Work in progress: not quite right yet, I need smarter logic for how renamed columns are reflected in the generated INSERT INTO ... SELECT ... query:

    def transform_table(
        self,
        columns=None,
        rename=None,
        change_type=None,
        pk=None,
        foreign_keys=None,
        column_order=None,
        not_null=None,
        defaults=None,
        hash_id=None,
        extracts=None,
    ):
        assert self.exists(), "Cannot transform a table that doesn't exist yet"
        columns = columns or self.columns_dict
        if rename is not None or change_type is not None:
            columns = {rename.get(key, key): change_type.get(key, value) for key, value in columns.items()}
        new_table_name = "{}_new_{}".format(self.name, os.urandom(6).hex())

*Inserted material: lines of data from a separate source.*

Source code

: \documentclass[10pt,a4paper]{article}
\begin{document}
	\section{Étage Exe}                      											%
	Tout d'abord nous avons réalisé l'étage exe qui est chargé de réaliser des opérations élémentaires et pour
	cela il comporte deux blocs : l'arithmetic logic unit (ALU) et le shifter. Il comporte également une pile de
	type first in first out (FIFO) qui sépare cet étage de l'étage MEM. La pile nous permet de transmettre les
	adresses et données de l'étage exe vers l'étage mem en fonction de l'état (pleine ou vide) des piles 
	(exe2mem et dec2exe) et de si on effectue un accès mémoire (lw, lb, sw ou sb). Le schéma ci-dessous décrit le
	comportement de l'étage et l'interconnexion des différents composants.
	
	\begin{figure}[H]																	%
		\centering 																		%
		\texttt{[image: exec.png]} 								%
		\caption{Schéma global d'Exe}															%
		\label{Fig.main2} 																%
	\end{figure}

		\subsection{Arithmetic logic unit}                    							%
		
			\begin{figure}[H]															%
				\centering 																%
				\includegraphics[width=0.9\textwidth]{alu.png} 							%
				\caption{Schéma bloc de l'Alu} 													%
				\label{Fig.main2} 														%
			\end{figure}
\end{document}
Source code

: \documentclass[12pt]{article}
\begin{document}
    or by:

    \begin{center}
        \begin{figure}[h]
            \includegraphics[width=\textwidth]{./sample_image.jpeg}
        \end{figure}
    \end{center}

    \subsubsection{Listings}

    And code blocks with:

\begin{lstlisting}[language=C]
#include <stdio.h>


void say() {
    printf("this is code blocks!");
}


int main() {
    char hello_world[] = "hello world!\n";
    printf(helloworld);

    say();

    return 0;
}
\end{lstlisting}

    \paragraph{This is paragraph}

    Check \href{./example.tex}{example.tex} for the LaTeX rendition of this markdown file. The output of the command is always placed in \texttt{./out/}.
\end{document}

        previous_columns = set(self.columns_dict.keys())
        with self.db.conn:
            columns = {name: value for (name, value) in columns.items()}
            new_table = self.db.create_table(
                new_table_name,
                columns,
                pk=pk,
                foreign_keys=foreign_keys,
                column_order=column_order,
                not_null=not_null,
                defaults=defaults,
                hash_id=hash_id,
                extracts=extracts,
            )
            # Copy across data - but only for columns that exist in both
            new_columns = set(columns.keys())
            columns_to_copy = new_columns.intersection(previous_columns)
            copy_sql = "INSERT INTO [{new_table}] ({new_cols}) SELECT {old_cols} FROM [{old_table}]".format(
                new_table=new_table_name,
                old_table=self.name,
                old_cols=", ".join("[{}]".format(col) for col in columns_to_copy),
                new_cols=", ".join("[{}]".format(rename.get(col, col)) for col in columns_to_copy),
            )
            self.db.conn.execute(copy_sql)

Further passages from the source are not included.